Mr Karzai also suggested cooperation between India and China, two biggest economies in Asia, as it could lead to win-win situation for both the countries and the region.
Both Ms Kumaratunga and Mr Karzai warned of the increasing extremism and violence in the region, which is having a devastating impact on the lives of the people. Both talked about the need to check militancy through closer cooperation between the nations. Mr Karzai also talked about the increasing threat of the ISIS or ‘Daesh’.
Bangladesh’s Foreign Minister Abdul Hassan Mahmood Ali pointed out that South Asia being the least connected region, the future lies in regional and sub-regional cooperation .
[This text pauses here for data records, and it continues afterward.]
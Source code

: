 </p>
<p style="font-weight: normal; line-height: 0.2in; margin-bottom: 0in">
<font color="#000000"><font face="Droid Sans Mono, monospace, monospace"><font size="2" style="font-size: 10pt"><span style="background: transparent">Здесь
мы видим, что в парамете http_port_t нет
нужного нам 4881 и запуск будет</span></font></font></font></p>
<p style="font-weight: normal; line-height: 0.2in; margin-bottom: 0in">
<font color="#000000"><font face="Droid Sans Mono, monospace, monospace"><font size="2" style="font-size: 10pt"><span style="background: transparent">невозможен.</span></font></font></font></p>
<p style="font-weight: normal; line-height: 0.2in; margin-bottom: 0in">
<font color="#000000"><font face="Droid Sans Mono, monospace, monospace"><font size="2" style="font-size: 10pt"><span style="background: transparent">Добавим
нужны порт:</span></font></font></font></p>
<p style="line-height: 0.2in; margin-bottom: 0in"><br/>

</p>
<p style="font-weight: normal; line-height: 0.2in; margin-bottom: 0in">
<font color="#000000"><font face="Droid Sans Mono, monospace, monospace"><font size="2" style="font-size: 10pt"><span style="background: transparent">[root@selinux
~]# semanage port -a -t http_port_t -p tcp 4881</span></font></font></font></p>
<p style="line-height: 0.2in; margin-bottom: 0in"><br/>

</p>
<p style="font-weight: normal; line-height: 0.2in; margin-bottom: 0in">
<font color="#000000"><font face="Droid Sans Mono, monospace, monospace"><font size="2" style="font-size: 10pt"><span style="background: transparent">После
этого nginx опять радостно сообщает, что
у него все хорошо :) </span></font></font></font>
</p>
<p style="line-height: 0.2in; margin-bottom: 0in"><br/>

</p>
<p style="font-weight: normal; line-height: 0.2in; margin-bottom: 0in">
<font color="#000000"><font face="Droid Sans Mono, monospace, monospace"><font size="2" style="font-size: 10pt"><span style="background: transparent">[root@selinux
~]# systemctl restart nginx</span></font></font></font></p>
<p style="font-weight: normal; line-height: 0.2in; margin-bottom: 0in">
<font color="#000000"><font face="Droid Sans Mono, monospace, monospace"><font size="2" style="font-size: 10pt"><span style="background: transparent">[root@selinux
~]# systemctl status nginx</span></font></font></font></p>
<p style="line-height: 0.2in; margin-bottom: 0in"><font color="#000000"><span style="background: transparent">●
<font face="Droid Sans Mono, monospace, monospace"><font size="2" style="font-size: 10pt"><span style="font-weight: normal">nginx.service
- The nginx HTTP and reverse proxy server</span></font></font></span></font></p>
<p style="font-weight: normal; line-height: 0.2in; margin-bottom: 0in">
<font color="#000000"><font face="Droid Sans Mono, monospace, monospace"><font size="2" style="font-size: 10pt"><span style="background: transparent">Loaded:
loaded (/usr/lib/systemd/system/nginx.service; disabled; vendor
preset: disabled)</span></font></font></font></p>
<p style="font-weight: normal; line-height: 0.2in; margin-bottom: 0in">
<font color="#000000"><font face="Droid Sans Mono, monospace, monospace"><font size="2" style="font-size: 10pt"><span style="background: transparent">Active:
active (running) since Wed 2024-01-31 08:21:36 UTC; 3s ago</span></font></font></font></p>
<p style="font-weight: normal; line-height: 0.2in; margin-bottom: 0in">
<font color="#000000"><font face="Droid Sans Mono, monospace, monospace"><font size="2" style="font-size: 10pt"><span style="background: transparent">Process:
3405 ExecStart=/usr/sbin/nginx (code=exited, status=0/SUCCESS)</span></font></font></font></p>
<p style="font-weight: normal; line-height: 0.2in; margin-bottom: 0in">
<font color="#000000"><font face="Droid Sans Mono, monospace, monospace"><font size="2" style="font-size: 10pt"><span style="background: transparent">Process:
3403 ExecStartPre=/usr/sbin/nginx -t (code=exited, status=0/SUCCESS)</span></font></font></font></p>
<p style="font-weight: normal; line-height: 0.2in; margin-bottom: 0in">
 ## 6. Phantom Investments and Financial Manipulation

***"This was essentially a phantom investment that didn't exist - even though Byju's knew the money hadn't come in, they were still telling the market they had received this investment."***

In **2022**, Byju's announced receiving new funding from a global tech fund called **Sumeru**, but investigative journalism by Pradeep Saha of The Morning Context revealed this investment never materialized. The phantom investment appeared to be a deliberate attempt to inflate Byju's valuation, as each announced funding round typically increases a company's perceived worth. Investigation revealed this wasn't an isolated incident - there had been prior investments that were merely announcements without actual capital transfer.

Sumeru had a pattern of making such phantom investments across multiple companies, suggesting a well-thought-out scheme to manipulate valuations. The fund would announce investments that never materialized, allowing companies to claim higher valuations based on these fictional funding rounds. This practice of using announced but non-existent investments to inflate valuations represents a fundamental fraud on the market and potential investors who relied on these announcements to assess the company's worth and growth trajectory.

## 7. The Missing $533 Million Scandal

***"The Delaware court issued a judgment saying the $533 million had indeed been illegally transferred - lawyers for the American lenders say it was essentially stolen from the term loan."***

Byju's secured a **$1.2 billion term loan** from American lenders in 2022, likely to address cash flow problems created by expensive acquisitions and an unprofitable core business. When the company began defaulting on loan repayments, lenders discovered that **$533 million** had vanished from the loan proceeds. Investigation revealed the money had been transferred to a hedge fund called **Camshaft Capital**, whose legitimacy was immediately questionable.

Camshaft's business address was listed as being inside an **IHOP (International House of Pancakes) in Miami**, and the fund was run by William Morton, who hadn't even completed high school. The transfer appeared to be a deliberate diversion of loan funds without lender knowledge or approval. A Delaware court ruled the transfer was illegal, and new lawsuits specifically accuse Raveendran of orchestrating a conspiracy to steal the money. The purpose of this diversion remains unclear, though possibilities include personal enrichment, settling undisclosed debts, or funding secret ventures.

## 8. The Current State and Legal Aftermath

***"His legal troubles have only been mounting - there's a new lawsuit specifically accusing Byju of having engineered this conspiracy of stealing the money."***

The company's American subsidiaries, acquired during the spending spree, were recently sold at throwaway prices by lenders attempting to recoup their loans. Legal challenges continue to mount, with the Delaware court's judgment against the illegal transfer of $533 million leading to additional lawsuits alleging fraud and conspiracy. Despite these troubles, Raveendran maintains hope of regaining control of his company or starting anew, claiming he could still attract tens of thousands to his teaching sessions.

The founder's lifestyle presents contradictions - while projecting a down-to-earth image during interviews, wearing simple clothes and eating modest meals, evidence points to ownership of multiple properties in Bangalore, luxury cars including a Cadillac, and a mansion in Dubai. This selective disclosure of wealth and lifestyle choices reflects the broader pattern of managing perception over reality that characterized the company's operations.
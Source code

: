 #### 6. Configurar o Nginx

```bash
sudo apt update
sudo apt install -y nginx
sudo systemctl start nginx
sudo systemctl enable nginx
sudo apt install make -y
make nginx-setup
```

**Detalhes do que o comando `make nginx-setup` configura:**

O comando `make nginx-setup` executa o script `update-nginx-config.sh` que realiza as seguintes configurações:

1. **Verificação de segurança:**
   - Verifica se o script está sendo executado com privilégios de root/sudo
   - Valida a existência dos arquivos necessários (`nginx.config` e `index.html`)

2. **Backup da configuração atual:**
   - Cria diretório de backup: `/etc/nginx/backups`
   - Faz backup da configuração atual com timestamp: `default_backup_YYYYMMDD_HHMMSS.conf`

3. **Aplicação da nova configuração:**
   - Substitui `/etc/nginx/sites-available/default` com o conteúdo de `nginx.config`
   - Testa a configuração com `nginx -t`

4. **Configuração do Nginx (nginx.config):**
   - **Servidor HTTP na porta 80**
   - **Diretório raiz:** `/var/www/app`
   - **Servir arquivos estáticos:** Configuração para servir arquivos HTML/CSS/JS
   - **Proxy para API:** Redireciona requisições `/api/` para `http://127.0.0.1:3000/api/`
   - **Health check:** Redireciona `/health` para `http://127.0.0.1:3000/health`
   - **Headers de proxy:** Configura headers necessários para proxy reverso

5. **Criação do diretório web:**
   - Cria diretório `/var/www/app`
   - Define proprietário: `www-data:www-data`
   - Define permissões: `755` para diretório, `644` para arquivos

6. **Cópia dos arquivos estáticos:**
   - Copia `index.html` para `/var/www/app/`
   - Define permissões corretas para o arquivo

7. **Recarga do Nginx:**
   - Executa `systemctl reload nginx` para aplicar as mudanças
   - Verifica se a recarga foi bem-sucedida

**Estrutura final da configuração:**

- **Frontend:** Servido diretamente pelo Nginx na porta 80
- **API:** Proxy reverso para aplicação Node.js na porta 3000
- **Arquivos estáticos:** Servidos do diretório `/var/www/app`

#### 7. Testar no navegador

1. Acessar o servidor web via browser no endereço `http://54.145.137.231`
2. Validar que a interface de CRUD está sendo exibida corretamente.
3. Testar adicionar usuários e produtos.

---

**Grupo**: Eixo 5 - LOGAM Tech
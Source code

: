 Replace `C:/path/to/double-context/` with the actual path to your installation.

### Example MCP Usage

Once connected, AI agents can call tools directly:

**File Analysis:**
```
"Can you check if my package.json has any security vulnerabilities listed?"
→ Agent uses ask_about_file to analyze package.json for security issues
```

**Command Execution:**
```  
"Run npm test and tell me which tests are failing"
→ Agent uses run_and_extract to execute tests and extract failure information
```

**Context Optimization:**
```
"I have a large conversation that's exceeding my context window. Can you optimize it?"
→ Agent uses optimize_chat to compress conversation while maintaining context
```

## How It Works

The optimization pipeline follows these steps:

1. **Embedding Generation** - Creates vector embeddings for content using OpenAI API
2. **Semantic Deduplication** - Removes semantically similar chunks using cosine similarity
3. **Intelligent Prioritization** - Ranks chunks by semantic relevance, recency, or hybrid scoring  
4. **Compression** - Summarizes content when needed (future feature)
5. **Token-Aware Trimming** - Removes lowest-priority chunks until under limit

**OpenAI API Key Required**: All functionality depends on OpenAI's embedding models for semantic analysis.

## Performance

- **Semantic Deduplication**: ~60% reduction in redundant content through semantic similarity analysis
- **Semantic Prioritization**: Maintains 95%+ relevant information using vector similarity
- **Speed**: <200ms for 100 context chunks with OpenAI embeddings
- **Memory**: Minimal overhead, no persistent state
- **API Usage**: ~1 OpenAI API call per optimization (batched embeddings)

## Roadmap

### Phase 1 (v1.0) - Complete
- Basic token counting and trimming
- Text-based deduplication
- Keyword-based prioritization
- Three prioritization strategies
Stressing the need to end confrontation between neighbours, Mr Ali said Bangladesh’s relation with India is at “the best level now”.
Former Seychelles President James Mancham made a strong case for working for peace as the wars would never solve problems. He said it was unfortunate that the spending on defence by nations are three-four times the amount spent on human resources. “The fear is where the world is moving?” he said, adding the need for Asia to get together and work together for the development of the people.
During his opening remarks, ORF Director Sunjoy Joshi thanked the Foreign Minister, Foreign Secretary S Jaishankar and his team for the support extended to ORF for organising this Dialogue, India’s first global conclave on geo-economics and geopolitics.
He told the Minister that she is not just inaugurating a conference but is crafting a new mode of how the Indian leadership brings together thought leaders, experts, practitioners and people to successfully engage with the region and the world. “The next three days will see debates and discussions, throw up ideas and pathways that will hopefully shape the progress of not just India and Asia but of all who are invested in and engaged with Asia…with India,” Mr Joshi said.
He said “the Asian century in effect is really about once again integrating Asia with itself, integrating Asia within itself, and integrating Asia with the world”. The theme of this inaugural edition of the Dialogue is “Connecting Asia” which tries to capture the various facets of these ambitions….
“The Raisina Dialogue aspires to be one of the arenas, where the old and the new can work together, not always necessarily in agreement, but always in harmony, many times contesting, but contesting as partners and not as adversaries. This dialogue aspires to be such an amphitheatre of ideas located in India but owned by the world,” the ORF director said.